**Dataset records:**
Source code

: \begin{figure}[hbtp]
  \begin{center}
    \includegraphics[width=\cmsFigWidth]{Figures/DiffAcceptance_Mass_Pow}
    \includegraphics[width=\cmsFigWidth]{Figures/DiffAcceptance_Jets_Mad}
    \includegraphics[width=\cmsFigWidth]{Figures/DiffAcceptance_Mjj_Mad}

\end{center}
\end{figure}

...

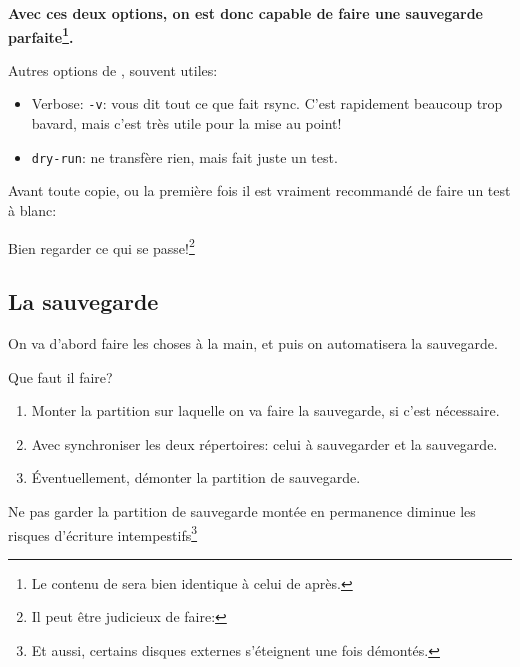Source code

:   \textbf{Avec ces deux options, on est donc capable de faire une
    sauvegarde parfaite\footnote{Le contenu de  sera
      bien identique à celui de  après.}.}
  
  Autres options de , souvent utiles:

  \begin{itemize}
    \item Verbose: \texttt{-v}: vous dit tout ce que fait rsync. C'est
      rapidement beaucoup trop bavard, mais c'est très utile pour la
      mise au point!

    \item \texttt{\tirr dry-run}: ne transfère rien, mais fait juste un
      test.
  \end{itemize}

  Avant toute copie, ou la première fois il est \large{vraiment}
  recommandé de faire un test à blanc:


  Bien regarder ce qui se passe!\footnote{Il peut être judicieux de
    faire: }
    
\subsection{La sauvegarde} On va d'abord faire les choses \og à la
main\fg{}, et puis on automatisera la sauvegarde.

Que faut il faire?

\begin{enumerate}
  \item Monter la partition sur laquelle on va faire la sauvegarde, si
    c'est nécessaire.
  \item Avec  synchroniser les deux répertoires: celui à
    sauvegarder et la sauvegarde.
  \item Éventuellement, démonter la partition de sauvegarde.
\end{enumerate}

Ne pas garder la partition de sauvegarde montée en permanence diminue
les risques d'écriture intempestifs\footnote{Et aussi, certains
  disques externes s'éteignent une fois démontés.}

**What to produce:** Reproduce word for word the material above, starting with the line that has "mise au point!" and stopping after the line that has "disques externes s'éteignent".

**Answer area:**
      mise au point!

    \item \texttt{\tirr dry-run}: ne transfère rien, mais fait juste un
      test.
  \end{itemize}

  Avant toute copie, ou la première fois il est \large{vraiment}
  recommandé de faire un test à blanc:


  Bien regarder ce qui se passe!\footnote{Il peut être judicieux de
    faire: }
    
\subsection{La sauvegarde} On va d'abord faire les choses \og à la
main\fg{}, et puis on automatisera la sauvegarde.

Que faut il faire?

\begin{enumerate}
  \item Monter la partition sur laquelle on va faire la sauvegarde, si
    c'est nécessaire.
  \item Avec  synchroniser les deux répertoires: celui à
    sauvegarder et la sauvegarde.
  \item Éventuellement, démonter la partition de sauvegarde.
\end{enumerate}

Ne pas garder la partition de sauvegarde montée en permanence diminue
les risques d'écriture intempestifs\footnote{Et aussi, certains
  disques externes s'éteignent une fois démontés.}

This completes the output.